To that extent, let’s divide business users into three broad groups:
The first group, Report Consumers, is a common one among business users in each organization. This group is not interested in creating ‘own’ reports or dashboards. They just want their insights as fast and pre-defined as possible. Some user flexibility is often granted by the usage of parameter selections in reports to get different angles for looking at the data but the ‘drill path’ is pre-defined by the author of the report. This type of users is best served with the traditional BI set-up were the reports are being created by the IT staff or BI unit and are certainly not target users for Self-Service BI.
The second group, Power Users, are interested in creating their own reports. It is important for them to create compelling ways of representing data, for example - animated scatter charts in Power View or 3D map visualizations in Power Map. This is understandable given their reports are likely to attain high visibility among executives, and compelling interfaces are desired or even required. In some cases, Self-Service BI users are the executives themselves.
To the majority of users in the Power User category, Self Service BI is all about pivoting, exploring, and visualizing data. Any issues that may arise from joining multiple data sources, handling data quality issues, and producing complex business calculations in order to prepare the dataset may not be something they want to or have time to address directly.

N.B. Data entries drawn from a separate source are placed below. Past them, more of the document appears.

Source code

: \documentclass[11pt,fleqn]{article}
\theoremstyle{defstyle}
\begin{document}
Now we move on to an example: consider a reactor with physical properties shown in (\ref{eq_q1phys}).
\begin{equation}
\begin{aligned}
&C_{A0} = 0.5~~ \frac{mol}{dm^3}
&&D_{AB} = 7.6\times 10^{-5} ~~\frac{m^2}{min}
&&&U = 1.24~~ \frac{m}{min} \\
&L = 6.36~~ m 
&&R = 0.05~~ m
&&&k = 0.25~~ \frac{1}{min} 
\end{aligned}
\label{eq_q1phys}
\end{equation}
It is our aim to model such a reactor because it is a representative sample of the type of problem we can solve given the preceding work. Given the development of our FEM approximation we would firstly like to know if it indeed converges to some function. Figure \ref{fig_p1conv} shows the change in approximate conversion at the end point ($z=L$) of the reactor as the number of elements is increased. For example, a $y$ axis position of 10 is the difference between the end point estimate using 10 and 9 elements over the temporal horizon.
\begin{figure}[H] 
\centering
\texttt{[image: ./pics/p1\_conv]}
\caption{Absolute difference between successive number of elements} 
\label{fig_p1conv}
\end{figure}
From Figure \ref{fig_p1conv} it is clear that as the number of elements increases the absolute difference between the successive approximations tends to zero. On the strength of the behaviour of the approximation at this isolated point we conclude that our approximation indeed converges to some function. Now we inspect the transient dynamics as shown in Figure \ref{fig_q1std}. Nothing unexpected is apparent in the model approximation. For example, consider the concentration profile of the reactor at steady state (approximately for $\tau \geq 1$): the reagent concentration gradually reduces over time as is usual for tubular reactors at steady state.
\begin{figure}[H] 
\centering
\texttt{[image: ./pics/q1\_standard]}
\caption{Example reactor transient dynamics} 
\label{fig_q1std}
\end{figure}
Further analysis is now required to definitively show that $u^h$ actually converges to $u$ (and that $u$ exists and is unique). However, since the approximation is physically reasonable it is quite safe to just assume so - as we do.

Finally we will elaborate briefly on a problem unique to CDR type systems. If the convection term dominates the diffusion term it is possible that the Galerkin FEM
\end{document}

On the other hand, the business of analyzing data has evolved to the point that now users can also model their datasets independently. Although not something that many users want to engage in, it is difficult and sometimes impossible to produce compelling and accurate business reporting without a properly designed data model to support the effort.

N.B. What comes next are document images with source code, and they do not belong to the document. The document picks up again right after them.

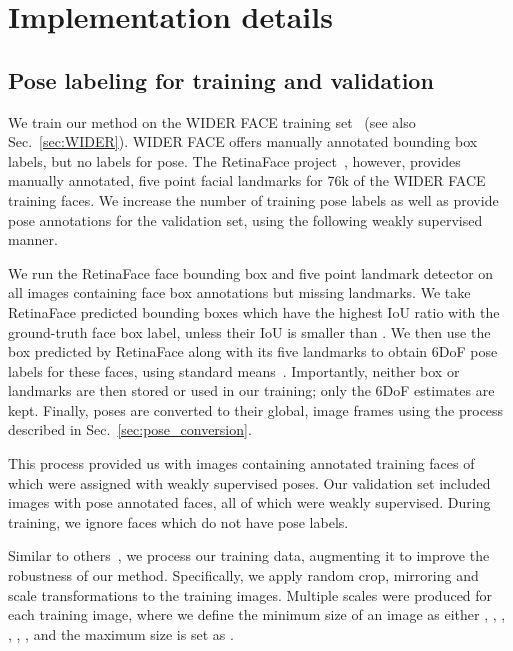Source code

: \documentclass[final]{cvpr}
\newcommand{\minisection}[1]{\vspace{1mm}\noindent{\textbf{#1}.}}
\begin{document}
\section{Implementation details}
\subsection{Pose labeling for training and validation}\label{sec:trainingdata}
We train our method on the WIDER FACE training set~\cite{wider_face} (see also Sec.~\ref{sec:WIDER}). WIDER FACE offers manually annotated bounding box labels, but no labels for pose. The RetinaFace project~\cite{retinaface}, however, provides manually annotated, five point facial landmarks for 76k of the WIDER FACE training faces. We increase the number of training pose labels as well as provide pose annotations for the validation set, using the following weakly supervised manner. 


We run the RetinaFace face bounding box and five point landmark detector on all images containing face box annotations but missing landmarks. We take RetinaFace predicted bounding boxes which have the highest IoU ratio with the ground-truth face box label, unless their IoU is smaller than . We then use the box predicted by RetinaFace along with its five landmarks to obtain 6DoF pose labels for these faces, using standard means~\cite{posit, epnp}. Importantly, neither box or landmarks are then stored or used in our training; only the 6DoF estimates are kept. Finally, poses are converted to their global, image frames using the process described in Sec.~\ref{sec:pose_conversion}. 

This process provided us with  images containing  annotated training faces of which  were assigned with weakly supervised poses. Our validation set included  images with  pose annotated faces, all of which were weakly supervised. During training, we ignore faces which do not have pose labels. 



\minisection{Data augmentation} Similar to others~\cite{fdnet}, we process our training data, augmenting it to improve the robustness of our method. Specifically, we apply random crop, mirroring and scale transformations to the training images. Multiple scales were produced for each training image, where we define the minimum size of an image as either , , , , , , and the maximum size is set as . 
\end{document}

A data model can be defined as the physical representation of business concepts, typically in the form of tables of data, the relationships among those tables, as well as business logic to augment analysis such as calculations, hierarchies, and so on. The most successful and far reaching Self-Service BI implementations commonly have well-defined data models as a supporting infrastructure. In the Microsoft world, a data model is a requirement for implementing Self-Service BI and can be created by business users using Power Pivot for Excel, or by IT/BI technical staff using the SQL Server Analysis Services OLAP technology.
Developing well-structured Self-Service BI models is critical to the process of ensuring calculation accuracy and re-usability, as well as categorization of data structures in business terms that users can understand. Without a sound underlying data model, the analyst’s efforts with reporting and visualization can produce undesired consequences in the form of multiple definitions for a single business metric and/or redundant efforts to prepare data for business reporting.

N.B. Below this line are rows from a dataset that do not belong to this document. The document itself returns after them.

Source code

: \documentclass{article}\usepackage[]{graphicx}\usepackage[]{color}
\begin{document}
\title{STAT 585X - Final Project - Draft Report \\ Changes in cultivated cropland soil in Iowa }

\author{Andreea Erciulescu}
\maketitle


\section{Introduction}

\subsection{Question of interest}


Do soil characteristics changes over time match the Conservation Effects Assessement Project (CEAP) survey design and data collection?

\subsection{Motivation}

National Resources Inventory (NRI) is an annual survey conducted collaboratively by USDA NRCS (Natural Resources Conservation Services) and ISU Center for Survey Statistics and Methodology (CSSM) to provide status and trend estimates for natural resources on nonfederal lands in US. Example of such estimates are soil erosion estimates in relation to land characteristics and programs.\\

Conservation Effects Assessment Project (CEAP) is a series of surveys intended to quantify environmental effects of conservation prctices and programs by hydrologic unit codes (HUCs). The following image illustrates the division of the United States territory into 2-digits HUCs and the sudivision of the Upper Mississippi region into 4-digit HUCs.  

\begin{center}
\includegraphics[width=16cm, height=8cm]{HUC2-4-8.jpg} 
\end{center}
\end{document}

As important as it is, modeling data is a skill only a small percent of business users are willing to learn and use. A third group of users (the data modelers) are more technically skilled and are likely to have a good deal of business expertise. Not surprisingly, they are an attractive asset to any organization. Their modeling activities can be tedious, and require an understanding of applied database fundamentals that other business users do not normally have or even want to have.
Many organizations are not willing, or able, to staff their business units with at least one data modeler. As a consequence, the ability to develop a robust vision around generating business insight can be severely compromised. Given that these advanced users with data modeling skills tend to be a scarce asset, knowing from the start what your options are could be of help.
Sometimes the traditional BI set-up with a Data Warehouse and BI front-end solution maintained and nurtured by IT might be the best option depending on the skills of the business users.
The most successful BI set-ups we see in our customer base are those where we can combine the traditional BI set-up with a full Self-Service capability for advanced Power Users, this set-up will unleash the full potential of BI in your organization.
The following flowchart can be of assistance when determining where to focus your efforts when designing a Self-Service BI strategy that can achieve high relevance for the business:
Understanding stakeholder expectations and your team’s current capabilities is key in order to implement the flavor of Self-Service BI that is appropriate for your organization.